Para comprovar a minha tese eu precisava de uma variável indireta, mas objetiva, palpável e de preferência quantificável para usar como medida de influência econômica. Estava pensando justamente nisto enquanto subia a Av. João Pinheiro, bem em frente à Associação Médica, quando tive um estalo e pensei nas doações de campanha. Elas seriam o elo que eu precisava para verificar a ligação entre grandes empresas e o comportamento dos políticos.

Estávamos então no final de 2012, e a Operação Lava Jato nem havia começado ainda – só a partir de 2014 as doações de campanha passaram a ganhar as manchetes dos jornais de forma tão intensa. Além disso, só depois eu vim a saber que tinha um pessoal da Ciência Política que já estudava seus efeitos sobre os resultados das eleições há bastante tempo: David Samuels, Bruno Speck, Wagner Pralon Mancuso, Vítor Peixoto, Bruno P. W. Reis, Manoel Santos…

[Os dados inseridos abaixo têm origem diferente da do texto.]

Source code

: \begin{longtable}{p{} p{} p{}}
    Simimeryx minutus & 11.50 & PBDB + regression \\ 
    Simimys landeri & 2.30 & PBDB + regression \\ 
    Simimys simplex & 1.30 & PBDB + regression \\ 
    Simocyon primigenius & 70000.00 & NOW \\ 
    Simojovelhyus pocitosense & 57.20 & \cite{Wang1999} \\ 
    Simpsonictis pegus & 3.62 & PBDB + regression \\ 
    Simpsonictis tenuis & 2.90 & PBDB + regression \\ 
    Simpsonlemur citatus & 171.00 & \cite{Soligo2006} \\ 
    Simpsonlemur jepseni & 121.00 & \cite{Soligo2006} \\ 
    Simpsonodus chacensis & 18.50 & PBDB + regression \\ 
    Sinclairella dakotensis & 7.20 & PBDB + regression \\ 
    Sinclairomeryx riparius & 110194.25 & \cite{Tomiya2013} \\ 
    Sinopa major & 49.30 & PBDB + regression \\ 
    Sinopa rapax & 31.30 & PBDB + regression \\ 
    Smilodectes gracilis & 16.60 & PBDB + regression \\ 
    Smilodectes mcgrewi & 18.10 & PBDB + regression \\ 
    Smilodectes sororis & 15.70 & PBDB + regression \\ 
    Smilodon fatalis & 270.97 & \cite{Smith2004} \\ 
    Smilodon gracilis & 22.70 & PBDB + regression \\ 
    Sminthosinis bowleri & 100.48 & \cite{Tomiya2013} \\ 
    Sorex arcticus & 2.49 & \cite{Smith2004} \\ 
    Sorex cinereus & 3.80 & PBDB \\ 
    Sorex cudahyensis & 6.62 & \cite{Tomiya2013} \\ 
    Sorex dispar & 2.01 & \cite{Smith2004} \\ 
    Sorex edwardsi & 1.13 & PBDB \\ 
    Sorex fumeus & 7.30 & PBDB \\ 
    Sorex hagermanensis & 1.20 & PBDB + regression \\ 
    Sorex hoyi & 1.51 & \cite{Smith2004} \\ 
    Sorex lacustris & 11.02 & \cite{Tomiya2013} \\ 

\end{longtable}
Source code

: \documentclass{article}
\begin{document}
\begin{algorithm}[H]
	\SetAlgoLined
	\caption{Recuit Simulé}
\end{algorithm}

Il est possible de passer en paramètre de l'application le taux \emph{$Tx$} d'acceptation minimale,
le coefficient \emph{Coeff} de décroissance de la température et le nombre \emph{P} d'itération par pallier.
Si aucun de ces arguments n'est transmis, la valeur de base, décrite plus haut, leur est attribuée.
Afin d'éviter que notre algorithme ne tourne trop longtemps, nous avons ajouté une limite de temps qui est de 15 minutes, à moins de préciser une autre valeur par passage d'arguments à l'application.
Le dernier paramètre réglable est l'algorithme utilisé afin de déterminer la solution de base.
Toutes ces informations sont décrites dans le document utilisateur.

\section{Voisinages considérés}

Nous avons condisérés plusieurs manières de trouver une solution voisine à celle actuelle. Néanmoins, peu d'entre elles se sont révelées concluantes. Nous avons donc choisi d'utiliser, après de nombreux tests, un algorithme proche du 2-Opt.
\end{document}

Depois de baixar os dados do Tribunal Superior Eleitoral, minha estratégia foi uma só: follow the money! Passei a cruzar dados de doadores de campanha com informações que eu compilava das tramitações dos projetos de lei e medidas provisórias nos sites da Câmara e do Senado: liderança de partidos, participação em comissões, vinculação a frentes parlamentares (as famosas “bancadas”), votações, relatorias, apresentação de emendas. A partir de uma montanha de dados (que eu disponibilizei aqui), como diria o Ministro Teori Zavascki, era só puxar uma pena que vinha uma galinha gorda, com evidências claras de que deputados e senadores atuavam em retribuição ou em busca de contribuições de grandes empresas nas eleições seguintes.

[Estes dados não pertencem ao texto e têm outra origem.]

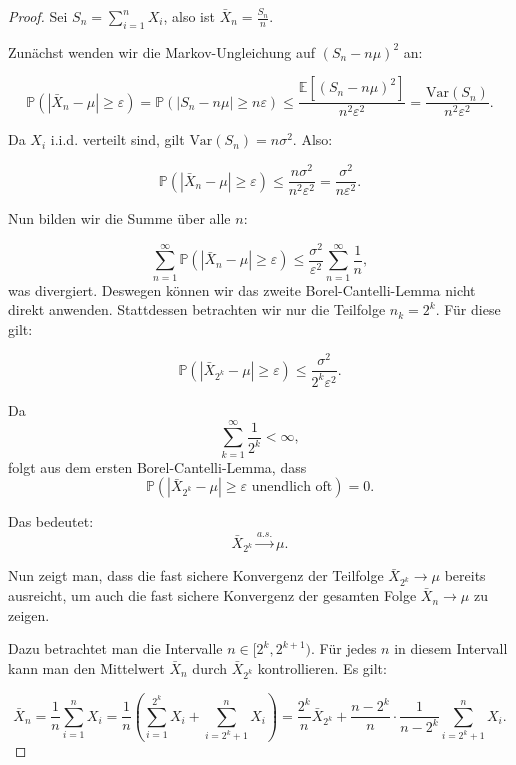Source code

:\documentclass[aodsor,preprint]{imsart}
\numberwithin{equation}{section}
\theoremstyle{plain}
\begin{document}
\begin{proof}
Sei \( S_n = \sum_{i=1}^n X_i \), also ist \( \bar{X}_n = \frac{S_n}{n} \).

Zunächst wenden wir die Markov-Ungleichung auf \( (S_n - n\mu)^2 \) an:

\[
\mathbb{P}\left( \left| \bar{X}_n - \mu \right| \geq \varepsilon \right)
= \mathbb{P}\left( \left| S_n - n\mu \right| \geq n\varepsilon \right)
\leq \frac{\mathbb{E}[(S_n - n\mu)^2]}{n^2 \varepsilon^2}
= \frac{\text{Var}(S_n)}{n^2 \varepsilon^2}.
\]

Da \( X_i \) i.i.d. verteilt sind, gilt \( \text{Var}(S_n) = n \sigma^2 \). Also:

\[
\mathbb{P}\left( \left| \bar{X}_n - \mu \right| \geq \varepsilon \right)
\leq \frac{n \sigma^2}{n^2 \varepsilon^2}
= \frac{\sigma^2}{n \varepsilon^2}.
\]

Nun bilden wir die Summe über alle \( n \):

\[
\sum_{n=1}^\infty \mathbb{P}\left( \left| \bar{X}_n - \mu \right| \geq \varepsilon \right)
\leq \frac{\sigma^2}{\varepsilon^2} \sum_{n=1}^\infty \frac{1}{n},
\]
was divergiert. Deswegen können wir das zweite Borel-Cantelli-Lemma nicht direkt anwenden.
Stattdessen betrachten wir nur die Teilfolge \( n_k = 2^k \). Für diese gilt:

\[
\mathbb{P}\left( \left| \bar{X}_{2^k} - \mu \right| \geq \varepsilon \right)
\leq \frac{\sigma^2}{2^k \varepsilon^2}.
\]

Da
\[
\sum_{k=1}^\infty \frac{1}{2^k} < \infty,
\]
folgt aus dem ersten Borel-Cantelli-Lemma, dass
\[
\mathbb{P}\left( \left| \bar{X}_{2^k} - \mu \right| \geq \varepsilon \text{ unendlich oft} \right) = 0.
\]

Das bedeutet:
\[
\bar{X}_{2^k} \xrightarrow{a.s.} \mu.
\]

Nun zeigt man, dass die fast sichere Konvergenz der Teilfolge \( \bar{X}_{2^k} \to \mu \) bereits ausreicht, um auch die fast sichere Konvergenz der gesamten Folge \( \bar{X}_n \to \mu \) zu zeigen.

Dazu betrachtet man die Intervalle \( n \in [2^k, 2^{k+1}) \). Für jedes \( n \) in diesem Intervall kann man den Mittelwert \( \bar{X}_n \) durch \( \bar{X}_{2^k} \) kontrollieren. Es gilt:

\[
\bar{X}_n = \frac{1}{n} \sum_{i=1}^n X_i 
= \frac{1}{n} \left( \sum_{i=1}^{2^k} X_i + \sum_{i=2^k + 1}^n X_i \right)
= \frac{2^k}{n} \bar{X}_{2^k} + \frac{n - 2^k}{n} \cdot \frac{1}{n - 2^k} \sum_{i=2^k + 1}^n X_i.
\]


\end{proof}
\end{document}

Apesar de ter evidências fartas de que minha hipótese estava certa (sim,  a maioria das leis brasileiras parece ser criada para atender interesses privados, e não públicos), no fundo eu admitia uma fragilidade da pesquisa: a falta da maldita econometria, que por limitações pessoais eu não me sentia em condições de verificar causalidades, relações multivariadas, entre outros testes que eu não me sinto seguro para fazer. Essa questão, obviamente, não passou batida na banca: lembro-me muito bem do Marcos Lisboa e do Bruno P. W. Reis muito educadamente sugerirem que, no futuro, eu me enveredasse por essa seara para dar mais robustez às relações que eu mapeei com estatística descritiva e testes de hipóteses. Seria a “tese fase 2”, segundo o Marcos…

Alguns meses depois da tese, acaba de vazar para a internet a delação do Cláudio Melo Filho, o vice-presidente de relações institucionais da Odebrecht, o homem que comandava o lobby na maior empreiteira do Brasil. A primeira das 70 e tantas saraivadas da metralhadora “ponto cem” (segundo a conversa de Sarney com Sérgio Machado) foi, para mim, a prova dos nove da minha tese de doutorado. No relato do delator está a comprovação daquilo que eu não consegui demonstrar econometricamente na minha tese: uma verdadeira aula de como o financiamento eleitoral é um dos mais eficientes mecanismos de comprar acesso ao poder e influenciar o processo legislativo e, assim, criar leis que atendam ao interesse privado da grande empresa doadora.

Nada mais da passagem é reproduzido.